**Exercise objective:** A complete, exact copy of the data is the required answer.

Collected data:
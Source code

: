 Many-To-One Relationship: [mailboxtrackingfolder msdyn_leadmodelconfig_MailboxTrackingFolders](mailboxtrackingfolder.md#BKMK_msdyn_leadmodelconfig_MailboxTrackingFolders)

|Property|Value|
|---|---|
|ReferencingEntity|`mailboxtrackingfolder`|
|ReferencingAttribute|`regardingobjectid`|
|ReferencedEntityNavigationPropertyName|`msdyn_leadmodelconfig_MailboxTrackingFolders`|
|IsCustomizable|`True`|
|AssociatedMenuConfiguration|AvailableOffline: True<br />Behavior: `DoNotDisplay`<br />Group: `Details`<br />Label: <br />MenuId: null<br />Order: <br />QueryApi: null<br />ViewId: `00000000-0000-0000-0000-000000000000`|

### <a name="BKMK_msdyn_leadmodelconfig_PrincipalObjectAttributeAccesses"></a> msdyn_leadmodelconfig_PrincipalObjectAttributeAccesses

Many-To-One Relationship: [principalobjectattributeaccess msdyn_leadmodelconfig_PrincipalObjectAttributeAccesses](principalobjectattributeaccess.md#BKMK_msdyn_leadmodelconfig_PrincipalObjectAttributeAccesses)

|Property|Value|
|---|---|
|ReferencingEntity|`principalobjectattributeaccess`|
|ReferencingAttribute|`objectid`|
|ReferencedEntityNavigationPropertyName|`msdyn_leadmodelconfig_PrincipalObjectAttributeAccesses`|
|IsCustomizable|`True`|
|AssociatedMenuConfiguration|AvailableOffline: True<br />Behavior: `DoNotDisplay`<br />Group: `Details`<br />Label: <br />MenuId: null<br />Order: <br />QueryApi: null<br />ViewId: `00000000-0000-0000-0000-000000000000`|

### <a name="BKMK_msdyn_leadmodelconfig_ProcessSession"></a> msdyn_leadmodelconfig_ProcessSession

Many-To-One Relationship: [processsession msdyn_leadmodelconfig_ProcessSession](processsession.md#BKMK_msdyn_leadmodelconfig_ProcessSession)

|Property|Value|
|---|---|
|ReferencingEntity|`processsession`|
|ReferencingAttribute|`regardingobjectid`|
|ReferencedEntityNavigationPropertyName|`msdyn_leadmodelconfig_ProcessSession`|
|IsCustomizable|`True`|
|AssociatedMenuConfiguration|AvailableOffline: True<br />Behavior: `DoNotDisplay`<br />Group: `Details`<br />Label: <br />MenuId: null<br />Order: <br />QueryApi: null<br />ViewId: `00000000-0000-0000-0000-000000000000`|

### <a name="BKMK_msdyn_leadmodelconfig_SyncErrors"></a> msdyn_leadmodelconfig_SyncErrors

**Final answer:**
Source code

: Many-To-One Relationship: [mailboxtrackingfolder msdyn_leadmodelconfig_MailboxTrackingFolders](mailboxtrackingfolder.md#BKMK_msdyn_leadmodelconfig_MailboxTrackingFolders)

|Property|Value|
|---|---|
|ReferencingEntity|`mailboxtrackingfolder`|
|ReferencingAttribute|`regardingobjectid`|
|ReferencedEntityNavigationPropertyName|`msdyn_leadmodelconfig_MailboxTrackingFolders`|
|IsCustomizable|`True`|
|AssociatedMenuConfiguration|AvailableOffline: True<br />Behavior: `DoNotDisplay`<br />Group: `Details`<br />Label: <br />MenuId: null<br />Order: <br />QueryApi: null<br />ViewId: `00000000-0000-0000-0000-000000000000`|

### <a name="BKMK_msdyn_leadmodelconfig_PrincipalObjectAttributeAccesses"></a> msdyn_leadmodelconfig_PrincipalObjectAttributeAccesses

Many-To-One Relationship: [principalobjectattributeaccess msdyn_leadmodelconfig_PrincipalObjectAttributeAccesses](principalobjectattributeaccess.md#BKMK_msdyn_leadmodelconfig_PrincipalObjectAttributeAccesses)

|Property|Value|
|---|---|
|ReferencingEntity|`principalobjectattributeaccess`|
|ReferencingAttribute|`objectid`|
|ReferencedEntityNavigationPropertyName|`msdyn_leadmodelconfig_PrincipalObjectAttributeAccesses`|
|IsCustomizable|`True`|
|AssociatedMenuConfiguration|AvailableOffline: True<br />Behavior: `DoNotDisplay`<br />Group: `Details`<br />Label: <br />MenuId: null<br />Order: <br />QueryApi: null<br />ViewId: `00000000-0000-0000-0000-000000000000`|

### <a name="BKMK_msdyn_leadmodelconfig_ProcessSession"></a> msdyn_leadmodelconfig_ProcessSession

Many-To-One Relationship: [processsession msdyn_leadmodelconfig_ProcessSession](processsession.md#BKMK_msdyn_leadmodelconfig_ProcessSession)

|Property|Value|
|---|---|
|ReferencingEntity|`processsession`|
|ReferencingAttribute|`regardingobjectid`|
|ReferencedEntityNavigationPropertyName|`msdyn_leadmodelconfig_ProcessSession`|
|IsCustomizable|`True`|
|AssociatedMenuConfiguration|AvailableOffline: True<br />Behavior: `DoNotDisplay`<br />Group: `Details`<br />Label: <br />MenuId: null<br />Order: <br />QueryApi: null<br />ViewId: `00000000-0000-0000-0000-000000000000`|

### <a name="BKMK_msdyn_leadmodelconfig_SyncErrors"></a> msdyn_leadmodelconfig_SyncErrors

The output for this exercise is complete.